Die schwer angeschlagene FDP kommt bei ihrer Neuausrichtung voran. Der designierte Parteichef Philipp Rösler und Bundestagsfraktionschefin Birgit Homburger haben sich darauf geeinigt, die Fraktionsspitze bereits am kommenden Dienstag neu zu wählen. Eigentlich war die Wahl erst für den Herbst geplant.
Die vorgezogene Abstimmung über die Führungsriege soll nach Angaben eines Vorstandsmitglieds angesichts des emotional aufgeputschten Zustands wieder Ruhe in die Arbeit der Fraktion bringen.
Der Vorschlag sei vom Fraktionsvorstand bei zwei Gegenstimmen gebilligt worden, hieß es am Sonntag aus FDP-Kreisen. Die endgültige Entscheidung soll am Sonntagnachmittag die gesamte Fraktion treffen, die in Berlin zu einer Klausursitzung zusammenkommt.
Homburger und ihr "Wahrnehmungsproblem"
Fraktionschefin Homburger hat dem Vernehmen nach deutlich gemacht, dass sie wieder antreten will. Eine endgültige Entscheidung, auch über mögliche Gegenkandidaten, sei aber noch nicht gefallen. Darüber werde noch gesprochen, hieß es.
Homburger hatte am Samstag nur knapp ihren Landesvorsitz in Baden-Württemberg behauptet. Sie wurde erst im zweiten Wahlgang bestätigt und erhielt dabei das schlechteste Ergebnis, seit sie für das Amt antrat. Dennoch erklärte sie, dass sie sich durch das Wahlergebnis für den Kampf um die Fraktionsspitze in Berlin gestärkt fühle.
Kritiker in der FDP-Fraktion halten Homburger entgegen, wenn sie sich trotz des schwachen Wahlergebnisses Rückenwind für ihre Fraktionsarbeit verspreche, habe sie wohl ein Wahrnehmungsproblem. Homburger steht seit langem in der Fraktion unter Druck, vor allem wegen ihrer Wirkung in der Öffentlichkeit.
Am kommenden Donnerstag will der designierte Parteichef Philipp Rösler seine Führungsmannschaft benennen. Bei dem am Freitag beginnenden Parteitag in Rostock soll der 38-Jährige zum neuen Vorsitzenden und Nachfolger von Guido Westerwelle gewählt werden.
Unklarheit über Brüderle
Rösler ließ am Wochenende weiter offen, wie sein Führungsteam genau aussehen soll. Alle Minister der Liberalen im Bundeskabinett würden zum Führungsteam zählen, sagte er in einem Focus-Interview, ohne dies zu erläutern. Westerwelle werde Außenminister bleiben, sagte der Gesundheitsminister.

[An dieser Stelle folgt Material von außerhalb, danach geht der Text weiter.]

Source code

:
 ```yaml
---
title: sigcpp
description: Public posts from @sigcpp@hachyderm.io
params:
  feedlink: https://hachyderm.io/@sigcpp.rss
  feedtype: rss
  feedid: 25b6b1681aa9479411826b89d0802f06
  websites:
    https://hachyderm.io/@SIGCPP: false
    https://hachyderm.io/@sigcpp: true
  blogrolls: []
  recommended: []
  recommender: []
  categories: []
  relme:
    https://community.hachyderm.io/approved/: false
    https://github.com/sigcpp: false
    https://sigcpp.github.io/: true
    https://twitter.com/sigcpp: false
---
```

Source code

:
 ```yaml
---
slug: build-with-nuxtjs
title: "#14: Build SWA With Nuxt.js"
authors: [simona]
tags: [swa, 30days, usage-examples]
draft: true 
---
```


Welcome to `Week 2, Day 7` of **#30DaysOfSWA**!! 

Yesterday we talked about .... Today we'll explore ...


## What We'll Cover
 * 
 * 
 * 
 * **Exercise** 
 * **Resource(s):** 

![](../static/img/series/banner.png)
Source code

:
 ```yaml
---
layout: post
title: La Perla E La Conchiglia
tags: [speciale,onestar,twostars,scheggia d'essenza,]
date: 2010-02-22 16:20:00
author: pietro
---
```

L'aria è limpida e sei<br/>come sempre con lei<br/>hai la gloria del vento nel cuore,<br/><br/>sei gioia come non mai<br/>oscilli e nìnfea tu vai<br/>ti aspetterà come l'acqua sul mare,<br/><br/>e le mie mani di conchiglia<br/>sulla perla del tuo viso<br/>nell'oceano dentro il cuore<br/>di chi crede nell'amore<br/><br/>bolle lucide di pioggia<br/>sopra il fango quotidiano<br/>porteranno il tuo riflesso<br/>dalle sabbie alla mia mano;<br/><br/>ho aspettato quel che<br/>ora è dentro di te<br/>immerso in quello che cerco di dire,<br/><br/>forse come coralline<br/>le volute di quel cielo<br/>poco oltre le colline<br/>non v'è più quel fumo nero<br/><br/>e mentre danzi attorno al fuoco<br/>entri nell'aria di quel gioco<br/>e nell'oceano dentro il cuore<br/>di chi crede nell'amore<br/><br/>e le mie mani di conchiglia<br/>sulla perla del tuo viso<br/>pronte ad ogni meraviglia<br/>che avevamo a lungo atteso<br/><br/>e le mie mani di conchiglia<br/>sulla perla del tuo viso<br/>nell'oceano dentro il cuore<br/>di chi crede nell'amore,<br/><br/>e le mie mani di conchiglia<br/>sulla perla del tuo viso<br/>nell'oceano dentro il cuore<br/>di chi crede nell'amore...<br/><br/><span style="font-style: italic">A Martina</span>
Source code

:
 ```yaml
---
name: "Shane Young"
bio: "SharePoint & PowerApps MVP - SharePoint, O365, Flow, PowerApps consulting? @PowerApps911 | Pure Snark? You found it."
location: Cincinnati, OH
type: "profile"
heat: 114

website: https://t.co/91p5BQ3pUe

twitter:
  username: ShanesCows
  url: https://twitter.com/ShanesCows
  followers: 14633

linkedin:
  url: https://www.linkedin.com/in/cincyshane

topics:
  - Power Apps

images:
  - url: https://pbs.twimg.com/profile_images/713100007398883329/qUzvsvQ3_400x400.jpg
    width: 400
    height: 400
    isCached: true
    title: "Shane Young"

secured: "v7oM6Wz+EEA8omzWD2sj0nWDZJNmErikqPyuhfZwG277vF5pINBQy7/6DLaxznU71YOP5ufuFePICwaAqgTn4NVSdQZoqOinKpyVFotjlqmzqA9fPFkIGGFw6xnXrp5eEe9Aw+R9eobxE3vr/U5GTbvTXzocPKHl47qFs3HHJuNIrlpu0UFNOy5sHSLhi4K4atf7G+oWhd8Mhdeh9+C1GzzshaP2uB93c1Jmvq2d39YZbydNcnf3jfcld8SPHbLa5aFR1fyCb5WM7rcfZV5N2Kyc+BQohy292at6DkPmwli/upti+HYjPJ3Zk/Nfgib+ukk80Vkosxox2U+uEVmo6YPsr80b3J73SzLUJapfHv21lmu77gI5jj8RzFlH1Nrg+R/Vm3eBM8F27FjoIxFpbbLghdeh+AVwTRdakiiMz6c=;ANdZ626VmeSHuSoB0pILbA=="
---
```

Weniger klar äußerte sich Rösler zu Brüderle, der am Samstag nach 28 Jahren als Landesvorsitzender in Rheinland-Pfalz abtrat. Brüderle möchte Minister bleiben, unklar ist aber noch, ob der Wirtschaftsminister erneut als Vize-Parteivorsitzender antritt. Der nordrhein-westfälische Landesvorsitzende Daniel Bahr will ihm den Posten streitig machen und kündigte nochmals seine Kandidatur an.
Der scheidende FDP-Chef Westerwelle stellte sich hinter Rösler. "Diese neue Führung kann sich auf meine Unterstützung verlassen", sagte er der Bild am Sonntag. Rösler habe eine beeindruckende Überzeugungskraft und Durchsetzungsvermögen.
Das bezweifeln aber offenbar die Wähler. In einer Emnid-Umfrage gaben vier Fünftel der Befragten an, sie erwarteten nicht, dass Rösler die Krise der Liberalen beenden könne. 54 Prozent glaubt auch nicht, dass der FDP 2013 der Wiedereinzug in den Bundestag gelingt. In Umfragen legt sie derzeit zwischen vier und fünf Prozent.
Zu den Gründen seines Scheiterns als Parteichefs sagte Westerwelle, er habe die Doppelbelastung bei Übernahme des Amtes als Außenminister im Herbst 2009 unterschätzt. Die Arbeit für die Partei sei teilweise zu kurz gekommen.